Discurso sem verbo

Renato Prado Guimarães

Ao final de um discurso altamente conceitual sobre comércio exterior, mesmo  sendo o ghost-writer resolvi fazer graça e lá chutei: “Os senhores nem repararam, mas este discurso não tem nenhum número, nenhuma cifra. O que é uma façanha notável, de que me orgulho, pois texto sobre exportações sem número é como aquele discurso sem verbo das antigas antologias escolares”. 

Caíram em cima do orador, depois de mim: “Que negócio é esse de discurso sem verbo? Como é possível, isso não existe. E que antologia é essa? Só se for a antologia de sua imaginação – de suas alucinações!”. 
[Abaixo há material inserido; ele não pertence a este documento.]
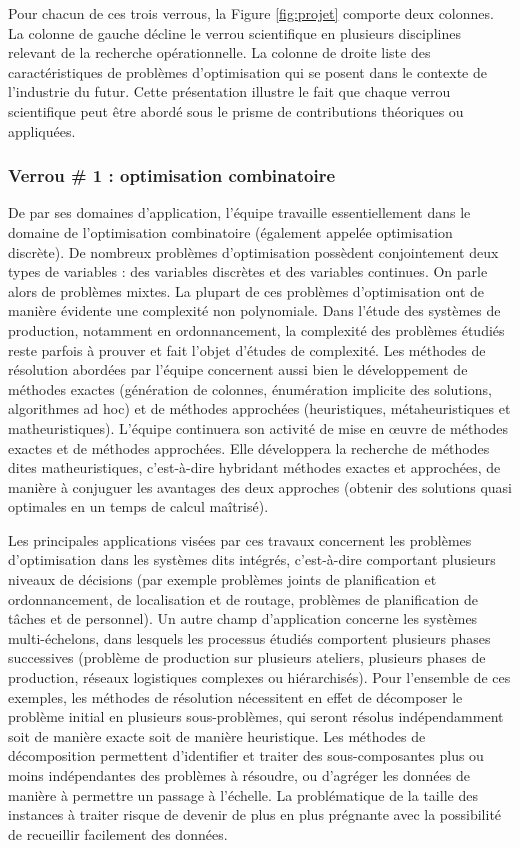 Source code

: 	Pour chacun de ces trois verrous, la Figure \ref{fig:projet} comporte deux colonnes. La colonne de gauche décline le verrou scientifique en plusieurs disciplines relevant de la recherche opérationnelle. La colonne de droite liste des caractéristiques de problèmes d'optimisation qui se posent dans le contexte de l'industrie du futur. Cette présentation illustre le fait que chaque verrou scientifique peut être abordé sous le prisme de contributions théoriques ou appliquées. 
	
	
	\subsubsection*{Verrou \# 1 : optimisation combinatoire}
	
	De par ses domaines d'application, l'équipe travaille essentiellement dans le domaine de l'optimisation combinatoire (également appelée optimisation discrète). De nombreux problèmes d'optimisation possèdent conjointement deux types de variables : des variables discrètes et des variables continues. On parle alors de problèmes mixtes. La plupart de ces problèmes d'optimisation ont de manière évidente une complexité non polynomiale. Dans l'étude des systèmes de production, notamment en ordonnancement, la complexité des problèmes étudiés reste parfois à prouver et fait l'objet d'études de complexité. Les méthodes de résolution abordées par l'équipe concernent aussi bien le développement de méthodes exactes (génération de colonnes, énumération implicite des solutions, algorithmes ad hoc) et de méthodes approchées (heuristiques, métaheuristiques et matheuristiques). L'équipe continuera son activité de mise en {\oe}uvre de méthodes exactes et de méthodes approchées. Elle développera la recherche de méthodes dites matheuristiques, c'est-à-dire hybridant méthodes exactes et approchées, de manière à conjuguer les avantages des deux approches (obtenir des solutions quasi optimales en un temps de calcul maîtrisé).
	
	Les principales applications visées par ces travaux concernent les problèmes d'optimisation dans les systèmes dits intégrés, c'est-à-dire comportant plusieurs niveaux de décisions (par exemple problèmes joints de planification et ordonnancement, de localisation et de routage, problèmes de planification de tâches et de personnel). Un autre champ d'application concerne les systèmes multi-échelons, 
	dans lesquels les processus étudiés comportent plusieurs phases successives (problème de production sur plusieurs ateliers, plusieurs phases de production, réseaux logistiques complexes ou hiérarchisés). 
	Pour l'ensemble de ces exemples, les méthodes de résolution nécessitent en effet de décomposer le problème initial en plusieurs sous-problèmes, qui seront résolus indépendamment soit de manière exacte soit de manière heuristique.  Les méthodes de décomposition permettent d'identifier et traiter des sous-composantes plus ou moins indépendantes des problèmes à résoudre, ou d'agréger les données de manière à permettre 
	un passage à l'échelle. La problématique de la taille des instances à traiter risque de devenir de plus en plus prégnante avec la possibilité de recueillir facilement des données. 
	
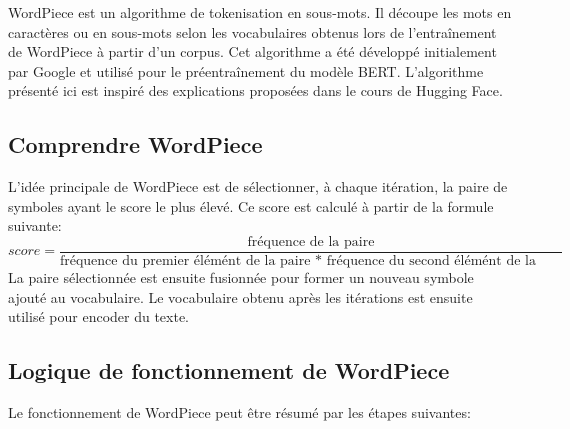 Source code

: \documentclass[12pt,a4paper]{report}
\begin{document}
	WordPiece est un algorithme de tokenisation en sous-mots. Il découpe les mots en caractères ou en sous-mots selon les vocabulaires obtenus lors de l'entraînement de WordPiece à partir d'un corpus. Cet algorithme a été développé initialement par Google et utilisé pour le préentraînement du modèle BERT. 
	L'algorithme présenté ici est inspiré des explications proposées dans le cours de Hugging Face.
	
	\subsection{Comprendre WordPiece}
	
	L'idée principale de WordPiece est de sélectionner, à chaque itération, la paire de symboles ayant le score le plus élevé. Ce score est calculé à partir de la formule suivante:
	\[
	score = \frac{\text{fréquence de la paire}}{\text{fréquence du premier élémént de la paire * fréquence du second élémént de la paire}}
	\]
	La paire sélectionnée est ensuite fusionnée pour former un nouveau symbole ajouté au vocabulaire. Le vocabulaire obtenu après les itérations est ensuite utilisé pour encoder du texte.
	
	\subsection{Logique de fonctionnement de WordPiece}
	
	Le fonctionnement de WordPiece peut être résumé par les étapes suivantes:
	
\end{document}
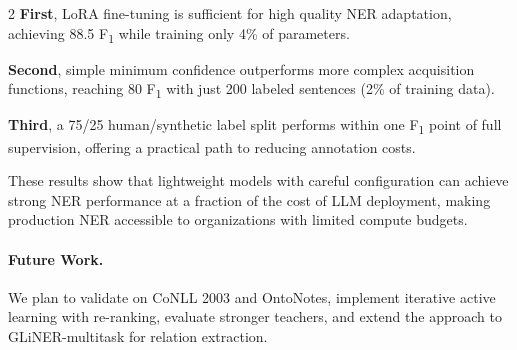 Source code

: \documentclass[11pt]{article}
\newcommand{\fone}{F\textsubscript{1}}
\begin{document}
\begin{multicols}{2}
\textbf{First}, LoRA fine-tuning is sufficient for high quality NER adaptation, achieving 88.5 \fone{} while training only 4\% of parameters.

\textbf{Second}, simple minimum confidence outperforms more complex acquisition functions, reaching 80 \fone{} with just 200 labeled sentences (2\% of training data).

\textbf{Third}, a 75/25 human/synthetic label split performs within one \fone{} point of full supervision, offering a practical path to reducing annotation costs.

These results show that lightweight models with careful configuration can achieve strong NER performance at a fraction of the cost of LLM deployment, making production NER accessible to organizations with limited compute budgets.

\paragraph{Future Work.} We plan to validate on CoNLL 2003 and OntoNotes, implement iterative active learning with re-ranking, evaluate stronger teachers, and extend the approach to GLiNER-multitask for relation extraction.

\end{multicols}



\end{document}
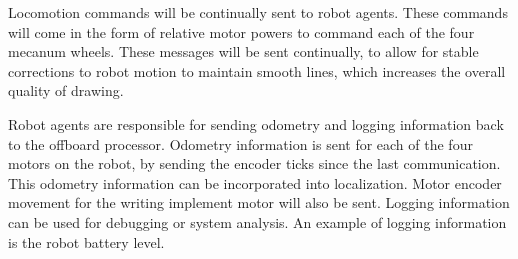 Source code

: Locomotion commands will be continually sent to robot agents. These commands will come in the form of relative motor powers to command each of the four mecanum wheels. These messages will be sent continually, to allow for stable corrections to robot motion to maintain smooth lines, which increases the overall quality of drawing.

Robot agents are responsible for sending odometry and logging information back to the offboard processor. Odometry information is sent for each of the four motors on the robot, by sending the encoder ticks since the last communication. This odometry information can be incorporated into localization. Motor encoder movement for the writing implement motor will also be sent. Logging information can be used for debugging or system analysis. An example of logging information is the robot battery level.

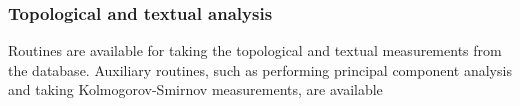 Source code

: 																																																																																																																																																																																																																																																																																																																																																																																																																																																								\subsubsection{Topological and textual analysis}\label{ana}
																																																																																																																																																																																																																																																																																																																																																																																																																																																								Routines are available for taking the topological and textual measurements from
																																																																																																																																																																																																																																																																																																																																																																																																																																																								the database.
																																																																																																																																																																																																																																																																																																																																																																																																																																																								Auxiliary routines, such as performing principal component analysis
																																																																																																																																																																																																																																																																																																																																																																																																																																																								and taking Kolmogorov-Smirnov measurements, are available
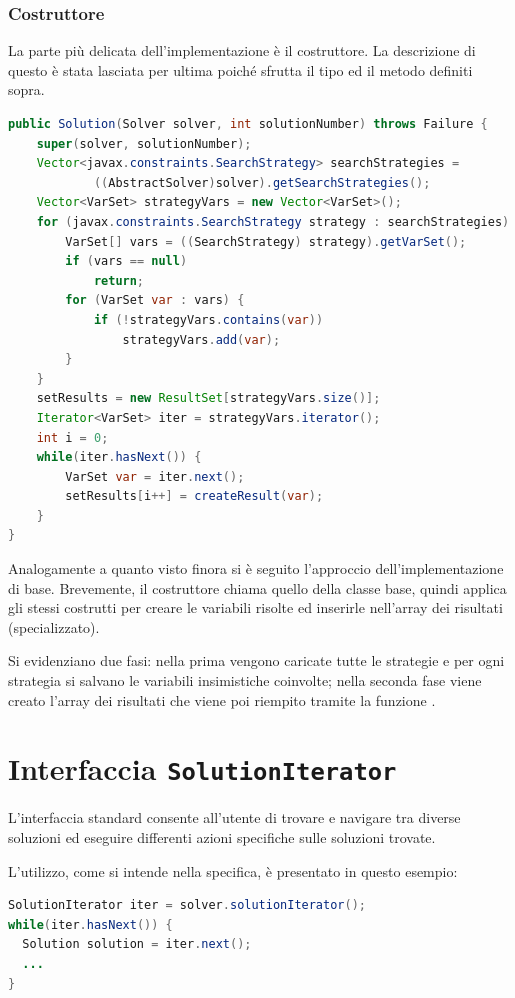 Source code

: \subsubsection{Costruttore}
La parte più delicata dell'implementazione è il costruttore. 
La descrizione di questo è stata
lasciata per ultima poiché sfrutta il tipo ed il metodo definiti sopra.
\begin{lstlisting}[language = Java,
                 caption = {\files{createResult} per variabili insiemistiche.}]
public Solution(Solver solver, int solutionNumber) throws Failure {
	super(solver, solutionNumber);
	Vector<javax.constraints.SearchStrategy> searchStrategies = 
            ((AbstractSolver)solver).getSearchStrategies();
	Vector<VarSet> strategyVars = new Vector<VarSet>();
	for (javax.constraints.SearchStrategy strategy : searchStrategies) {
		VarSet[] vars = ((SearchStrategy) strategy).getVarSet();
		if (vars == null)
			return;
		for (VarSet var : vars) {
			if (!strategyVars.contains(var))
				strategyVars.add(var);
		}
	}
	setResults = new ResultSet[strategyVars.size()];
	Iterator<VarSet> iter = strategyVars.iterator();
	int i = 0;
	while(iter.hasNext()) {
		VarSet var = iter.next();
		setResults[i++] = createResult(var);
	}	
}
\end{lstlisting}
Analogamente a quanto visto finora si è seguito l'approccio dell'implementazione
di base. Brevemente, il costruttore chiama quello della classe base, quindi
applica gli stessi costrutti per creare le variabili risolte ed inserirle 
nell'array dei risultati (specializzato).

Si evidenziano due fasi: nella prima vengono caricate tutte le strategie e 
per ogni strategia si salvano le variabili insimistiche coinvolte; nella
seconda fase viene creato l'array dei risultati che viene poi riempito
tramite la funzione .


\section{Interfaccia \texttt{SolutionIterator}}
L'interfaccia standard  consente all'utente di trovare
e navigare tra diverse soluzioni ed eseguire differenti azioni specifiche
sulle soluzioni trovate.

L'utilizzo, come si intende nella specifica, è presentato in questo esempio:
\begin{lstlisting}[language = Java,frame = single]
SolutionIterator iter = solver.solutionIterator();
while(iter.hasNext()) {
  Solution solution = iter.next();
  ...
}
\end{lstlisting}

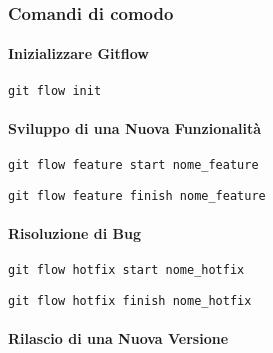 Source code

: \subsubsection*{Comandi di comodo}
\paragraph*{Inizializzare Gitflow}

\begin{lstlisting}[style=code]
    git flow init
    \end{lstlisting}
    
    \paragraph*{Sviluppo di una Nuova Funzionalità}
    
    \begin{lstlisting}[style=code]
    git flow feature start nome_feature
    \end{lstlisting}
    
    
    \begin{lstlisting}[style=code]
    git flow feature finish nome_feature
    \end{lstlisting}
    
    \paragraph*{Risoluzione di Bug}
    
    \begin{lstlisting}[style=code]
    git flow hotfix start nome_hotfix
    \end{lstlisting}
    
    
    \begin{lstlisting}[style=code]
    git flow hotfix finish nome_hotfix
    \end{lstlisting}
    
    \paragraph*{Rilascio di una Nuova Versione}
    

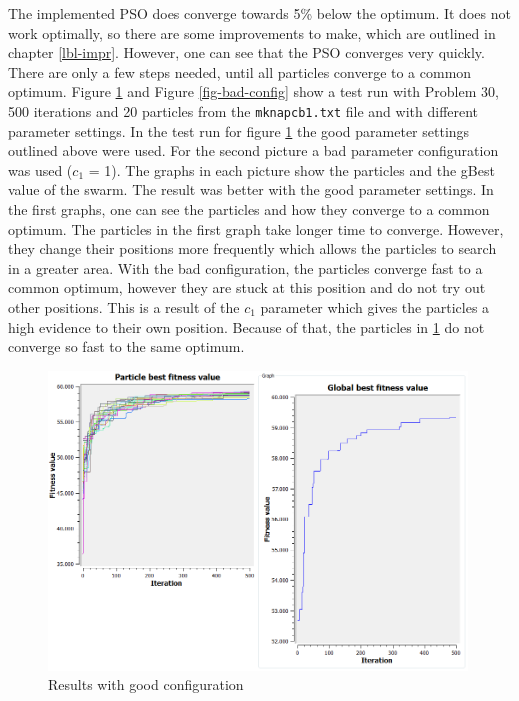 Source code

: \documentclass{article}
\begin{document}
The implemented PSO does converge towards 5\% below the optimum. It does not work optimally, so there are some improvements to make, which are outlined in chapter \ref{lbl-impr}. However, one can see that the PSO converges very quickly. There are only a few steps needed, until all particles converge to a common optimum. Figure \ref{fig-good-config} and Figure \ref{fig-bad-config} show a test run with Problem 30, 500 iterations and 20 particles from the \lstinline{mknapcb1.txt} file and with different parameter settings. In the test run for figure \ref{fig-good-config} the good parameter settings outlined above were used. For the second picture a bad parameter configuration was used ($c_1$ = 1). The graphs in each picture show the particles and the gBest value of the swarm. The result was better with the good parameter settings. In the first graphs, one can see the particles and how they converge to a common optimum. The particles in the first graph take longer time to converge. However, they change their positions more frequently which allows the particles to search in a greater area. With the bad configuration, the particles converge fast to a common optimum, however they are stuck at this position and do not try out other positions. This is a result of the $c_1$ parameter which gives the particles a high evidence to their own position. Because of that, the particles in \ref{fig-good-config} do not converge so fast to the same optimum.

\begin{figure}[H]
    \centering
    \includegraphics[width=420px]{images/p20_500it_p30_both.png}
    \caption{Results with good configuration}
    \label{fig-good-config}
\end{figure}
\end{document}
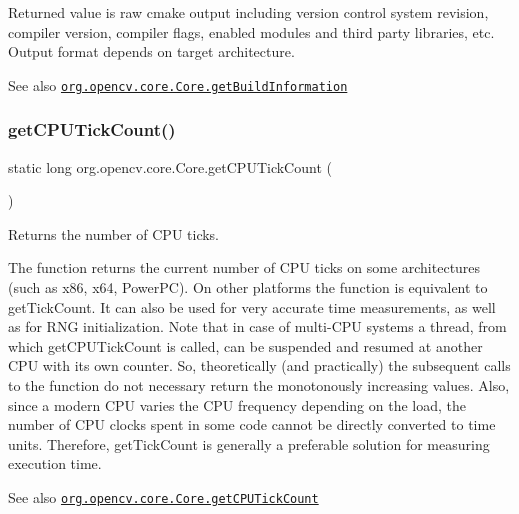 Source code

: Returned value is raw cmake output including version control system revision, compiler version, compiler flags, enabled modules and third party libraries, etc. Output format depends on target architecture.

\begin{DoxySeeAlso}{See also}
\href{http://docs.opencv.org/modules/core/doc/utility_and_system_functions_and_macros.html#getbuildinformation}{\tt org.\+opencv.\+core.\+Core.\+get\+Build\+Information} 
\end{DoxySeeAlso}
\mbox{\label{classorg_1_1opencv_1_1core_1_1_core_a63858b4080485f600e39a29c722a7a85}} 
\subsubsection{\texorpdfstring{get\+C\+P\+U\+Tick\+Count()}{getCPUTickCount()}}
{\footnotesize\ttfamily static long org.\+opencv.\+core.\+Core.\+get\+C\+P\+U\+Tick\+Count (\begin{DoxyParamCaption}{ }\end{DoxyParamCaption})\hspace{0.3cm}{\ttfamily [static]}}

Returns the number of C\+PU ticks.

The function returns the current number of C\+PU ticks on some architectures (such as x86, x64, Power\+PC). On other platforms the function is equivalent to {\ttfamily get\+Tick\+Count}. It can also be used for very accurate time measurements, as well as for R\+NG initialization. Note that in case of multi-\/\+C\+PU systems a thread, from which {\ttfamily get\+C\+P\+U\+Tick\+Count} is called, can be suspended and resumed at another C\+PU with its own counter. So, theoretically (and practically) the subsequent calls to the function do not necessary return the monotonously increasing values. Also, since a modern C\+PU varies the C\+PU frequency depending on the load, the number of C\+PU clocks spent in some code cannot be directly converted to time units. Therefore, {\ttfamily get\+Tick\+Count} is generally a preferable solution for measuring execution time.

\begin{DoxySeeAlso}{See also}
\href{http://docs.opencv.org/modules/core/doc/utility_and_system_functions_and_macros.html#getcputickcount}{\tt org.\+opencv.\+core.\+Core.\+get\+C\+P\+U\+Tick\+Count} 
\end{DoxySeeAlso}
\mbox{\label{classorg_1_1opencv_1_1core_1_1_core_a4f58562c2297384087202e154b2b7555}} 
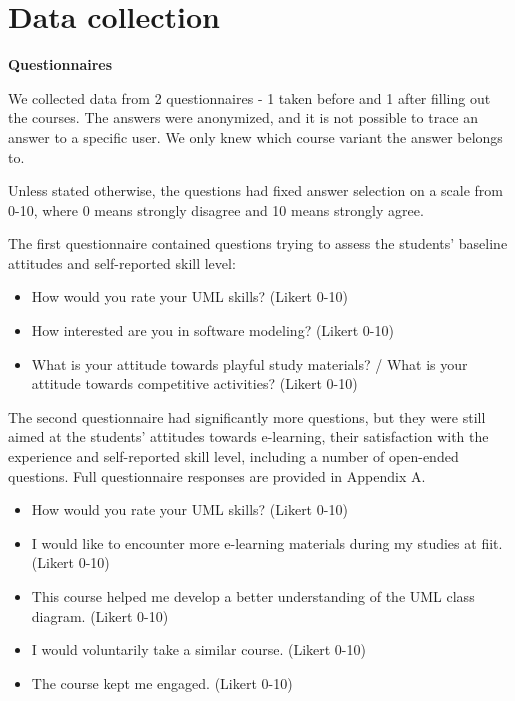 \section{Data collection}

\textbf{Questionnaires}

We collected data from 2 questionnaires - 1 taken before and 1 after filling out the courses. The answers were anonymized, and it is not possible to trace an answer to a specific user. We only knew which course variant the answer belongs to.

Unless stated otherwise, the questions had fixed answer selection on a scale from 0-10, where 0 means strongly disagree and 10 means strongly agree.

The first questionnaire contained questions trying to assess the students' baseline attitudes and self-reported skill level:	

\begin{itemize}
    \item How would you rate your UML skills? (Likert 0-10)
    \item How interested are you in software modeling? (Likert 0-10)
    \item What is your attitude towards playful study materials? / What is your attitude towards competitive activities? (Likert 0-10)
\end{itemize}

The second questionnaire had significantly more questions, but they were still aimed at the students' attitudes towards e-learning, their satisfaction with the experience and self-reported skill level, including a number of open-ended questions. Full questionnaire responses are provided in Appendix A.

\begin{itemize}
    \item How would you rate your UML skills? (Likert 0-10)
    \item I would like to encounter more e-learning materials during my studies at \ac{fiit}. (Likert 0-10)
    \item This course helped me develop a better understanding of the UML class diagram. (Likert 0-10)
    \item I would voluntarily take a similar course. (Likert 0-10)
    \item The course kept me engaged. (Likert 0-10)
\end{itemize}

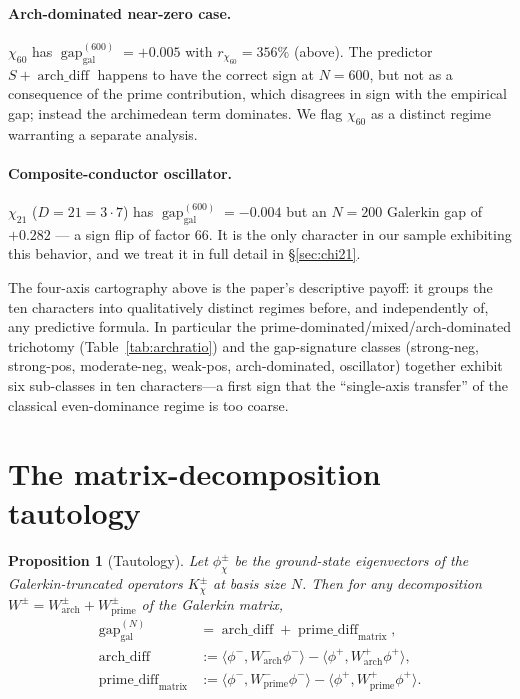 \documentclass[10pt,twocolumn]{article}
\newtheorem{proposition}[theorem]{Proposition}
\theoremstyle{definition}
\theoremstyle{remark}
\newcommand{\gap}{\operatorname{gap}}
\newcommand{\chifn}{\chi}
\newcommand{\archdiff}{\operatorname{arch\_diff}}
\newcommand{\primediff}{\operatorname{prime\_diff}_{\mathrm{matrix}}}
\begin{document}
\paragraph{Arch-dominated near-zero case.}
$\chifn_{60}$ has $\gap_{\mathrm{gal}}^{(600)}=+0.005$ with
$r_{\chifn_{60}}=356\%$ (above). The predictor $S+\archdiff$ happens
to have the correct sign at $N=600$, but not as a consequence of
the prime contribution, which disagrees in sign with the empirical
gap; instead the archimedean term dominates. We flag $\chifn_{60}$
as a distinct regime warranting a separate analysis.

\paragraph{Composite-conductor oscillator.}
$\chifn_{21}$ ($D=21=3\cdot 7$) has
$\gap_{\mathrm{gal}}^{(600)}=-0.004$ but an $N=200$ Galerkin gap of
$+0.282$ --- a sign flip of factor $66$. It is the only character in our sample exhibiting this
behavior, and we treat it in full detail in \S\ref{sec:chi21}.

\smallskip

The four-axis cartography above is the paper's descriptive payoff:
it groups the ten characters into qualitatively distinct regimes
before, and independently of, any predictive formula. In
particular the prime-dominated/mixed/arch-dominated trichotomy
(Table~\ref{tab:archratio}) and the gap-signature classes
(strong-neg, strong-pos, moderate-neg, weak-pos, arch-dominated,
oscillator) together exhibit six sub-classes in ten characters---a
first sign that the ``single-axis transfer'' of the classical
even-dominance regime \cite{RH_II} is too coarse.

\section{The matrix-decomposition tautology}
\label{sec:tautology}

\begin{proposition}[Tautology]
\label{prop:tautology}
Let $\phi^\pm_{\chifn}$ be the ground-state eigenvectors of the Galerkin-truncated
operators $K^\pm_{\chifn}$ at basis size $N$. Then for any decomposition
$W^\pm = W^\pm_{\mathrm{arch}} + W^\pm_{\mathrm{prime}}$ of the Galerkin matrix,
\[
\begin{aligned}
  \gap_{\mathrm{gal}}^{(N)}
    &= \archdiff + \primediff,\\
  \archdiff
    &:= \langle\phi^-, W^-_{\mathrm{arch}}\phi^-\rangle
      - \langle\phi^+, W^+_{\mathrm{arch}}\phi^+\rangle,\\
  \primediff
    &:= \langle\phi^-, W^-_{\mathrm{prime}}\phi^-\rangle
      - \langle\phi^+, W^+_{\mathrm{prime}}\phi^+\rangle.
\end{aligned}
\]
\end{proposition}
\end{document}
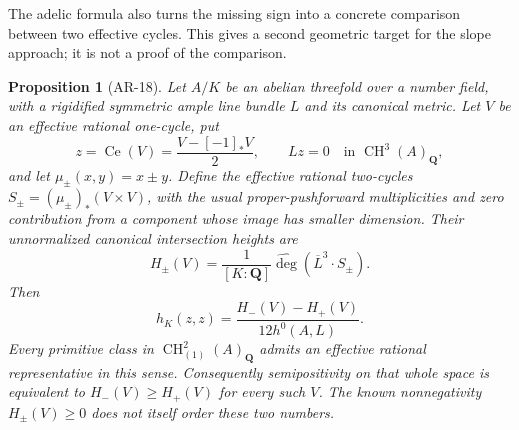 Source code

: \documentclass[11pt,a4paper]{article}
\newtheorem{proposition}[theorem]{Proposition}
\begin{document}
The adelic formula also turns the missing sign into a concrete comparison
between two effective cycles. This gives a second geometric target for
the slope approach; it is not a proof of the comparison.

\begin{proposition}[AR-18]
Let $A/K$ be an abelian threefold over a number field, with a rigidified
symmetric ample line bundle $L$ and its canonical metric. Let $V$ be an
effective rational one-cycle, put
\[
 z=\operatorname{Ce}(V)=\frac{V-[-1]_*V}{2},
 \qquad Lz=0\quad\text{in }\operatorname{CH}^3(A)_{\mathbf Q},
\]
and let $\mu_\pm(x,y)=x\pm y$. Define the effective rational two-cycles
$S_\pm=(\mu_\pm)_*(V\times V)$, with the usual proper-pushforward
multiplicities and zero contribution from a component whose image has
smaller dimension. Their unnormalized canonical intersection heights are
\[
 H_\pm(V)=\frac1{[K:\mathbf Q]}
       \widehat{\deg}(\overline L^3\cdot S_\pm).
\]
Then
\[
 h_K(z,z)=\frac{H_-(V)-H_+(V)}{12h^0(A,L)}.                 \tag{AR.34}
\]
Every primitive class in $\operatorname{CH}^2_{(1)}(A)_{\mathbf Q}$
admits an effective rational representative in this sense. Consequently
semipositivity on that whole space is equivalent to
$H_-(V)\ge H_+(V)$ for every such $V$. The known nonnegativity
$H_\pm(V)\ge0$ does not itself order these two numbers.
\end{proposition}
\end{document}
Prometi provar prontamente a tese e saí em busca do discurso sem verbo. Procurei, procurei, e não encontrei. Tive de engolir as cobranças zombeteiras, e, mais, conviver com o temor alarmante de que realmente tivesse imaginado a tal peça singular. Um dia encontrei a antologia perdida, no fundo de armário esquecido da casa de meus pais, junto com outros livros, meu quepe de CPOR e um par de coturnos - furados. Abri ansioso o grosso volume, procurando sofregamente a prova redentora, mas nem ali a encontrei. Agravou-se o sentimento de culpa e de preocupação: “Será que eles têm razão, eu estou imaginando coisas?”

Há já alguns anos, recebi um daqueles simpáticos e-mails circulares, de amiga que propunha o desafio de descobrir o que faltava num discurso que reproduzia na mensagem. Começava assim: 

 

"Meus ilustres e digníssimos consórcios; meus senhores. 

Por mim, humilde membro que vou ser deste Instituto, eu vos direi sem orgulho em que me oculte: errou no que pretende, perdeu no que colime, esse que de mim muito esperou em prol deste luzido grêmio, que, sem o meu débil concurso, vive com brilho e vence com fulgor”.  

E avante ia, no mesmo tom. São 1.300 palavras! 

Alguém matou a charada? Discurso sem verbo? 

Não! Discurso sem a letra a!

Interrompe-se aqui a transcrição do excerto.